* _ABOUT THIS EXERCISE_
Scan the data below and state how many of its lines contain the word "label", giving only the figure.

* _RAW DATA_
┄┄┄┄┄┄┄┄┄┄┄┄┄┄┄┄┄┄┄┄

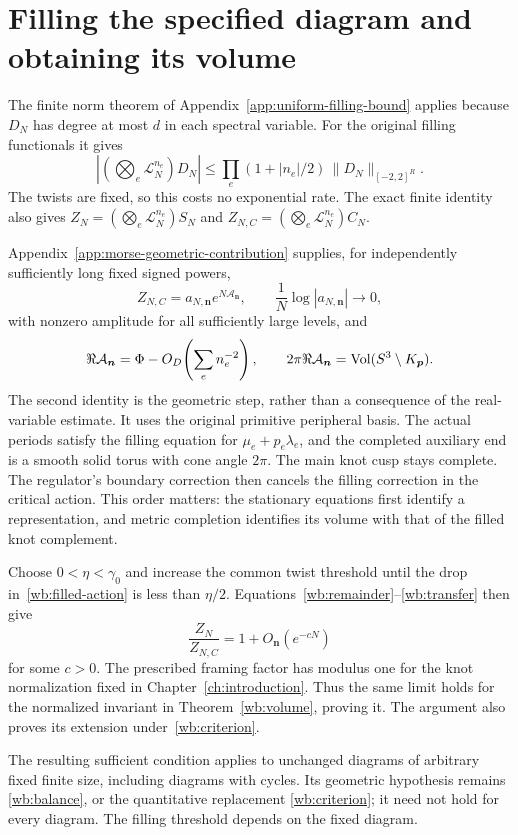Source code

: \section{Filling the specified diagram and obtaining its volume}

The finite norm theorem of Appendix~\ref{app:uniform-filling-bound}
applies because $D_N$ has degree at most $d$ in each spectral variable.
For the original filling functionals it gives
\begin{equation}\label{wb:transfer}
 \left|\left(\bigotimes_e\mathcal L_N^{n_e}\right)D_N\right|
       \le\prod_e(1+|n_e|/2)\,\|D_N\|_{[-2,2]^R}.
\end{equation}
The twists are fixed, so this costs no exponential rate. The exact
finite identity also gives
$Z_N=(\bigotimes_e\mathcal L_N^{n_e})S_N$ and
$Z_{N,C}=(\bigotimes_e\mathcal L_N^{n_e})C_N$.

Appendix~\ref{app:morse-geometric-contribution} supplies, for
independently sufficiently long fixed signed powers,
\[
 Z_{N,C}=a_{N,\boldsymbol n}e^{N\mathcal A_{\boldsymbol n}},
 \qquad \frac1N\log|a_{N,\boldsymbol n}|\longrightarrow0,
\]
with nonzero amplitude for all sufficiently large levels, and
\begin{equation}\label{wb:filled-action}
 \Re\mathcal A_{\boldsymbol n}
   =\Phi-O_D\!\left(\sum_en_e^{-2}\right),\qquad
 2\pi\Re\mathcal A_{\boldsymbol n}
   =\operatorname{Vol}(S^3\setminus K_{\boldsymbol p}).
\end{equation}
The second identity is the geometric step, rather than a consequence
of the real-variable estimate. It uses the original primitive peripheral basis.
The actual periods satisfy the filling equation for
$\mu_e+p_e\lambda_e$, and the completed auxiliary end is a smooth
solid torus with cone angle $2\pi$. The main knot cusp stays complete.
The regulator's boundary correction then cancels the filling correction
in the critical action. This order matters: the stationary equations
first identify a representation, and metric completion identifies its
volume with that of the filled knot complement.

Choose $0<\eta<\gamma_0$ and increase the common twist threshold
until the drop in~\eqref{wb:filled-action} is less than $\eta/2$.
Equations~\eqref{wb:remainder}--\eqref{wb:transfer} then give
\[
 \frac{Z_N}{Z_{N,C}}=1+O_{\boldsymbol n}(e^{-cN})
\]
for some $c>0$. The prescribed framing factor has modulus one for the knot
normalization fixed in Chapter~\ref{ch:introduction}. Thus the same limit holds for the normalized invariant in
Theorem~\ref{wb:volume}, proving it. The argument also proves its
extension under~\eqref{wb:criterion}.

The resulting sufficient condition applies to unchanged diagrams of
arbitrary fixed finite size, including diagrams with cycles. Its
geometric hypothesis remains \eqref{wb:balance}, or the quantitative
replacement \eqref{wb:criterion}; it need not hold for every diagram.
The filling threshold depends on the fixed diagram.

┄┄┄┄┄┄┄┄┄┄┄┄┄┄┄┄┄┄┄┄

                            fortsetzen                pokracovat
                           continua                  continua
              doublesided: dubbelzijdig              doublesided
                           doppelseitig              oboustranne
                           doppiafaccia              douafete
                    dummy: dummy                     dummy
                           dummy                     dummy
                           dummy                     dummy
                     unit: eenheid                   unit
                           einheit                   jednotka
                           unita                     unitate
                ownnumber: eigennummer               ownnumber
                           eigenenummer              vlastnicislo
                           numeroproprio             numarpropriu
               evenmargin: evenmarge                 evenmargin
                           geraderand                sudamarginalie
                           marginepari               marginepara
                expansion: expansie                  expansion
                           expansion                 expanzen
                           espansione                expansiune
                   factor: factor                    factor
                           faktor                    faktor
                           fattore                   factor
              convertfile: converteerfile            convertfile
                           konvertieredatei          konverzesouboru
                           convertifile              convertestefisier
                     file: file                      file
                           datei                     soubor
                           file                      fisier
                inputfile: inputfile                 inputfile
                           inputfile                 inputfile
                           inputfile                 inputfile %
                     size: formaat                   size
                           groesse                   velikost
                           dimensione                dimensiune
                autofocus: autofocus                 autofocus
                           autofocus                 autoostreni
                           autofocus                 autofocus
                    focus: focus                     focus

┄┄┄┄┄┄┄┄┄┄┄┄┄┄┄┄┄┄┄┄

* _OUTPUT OF THE EXERCISE_
2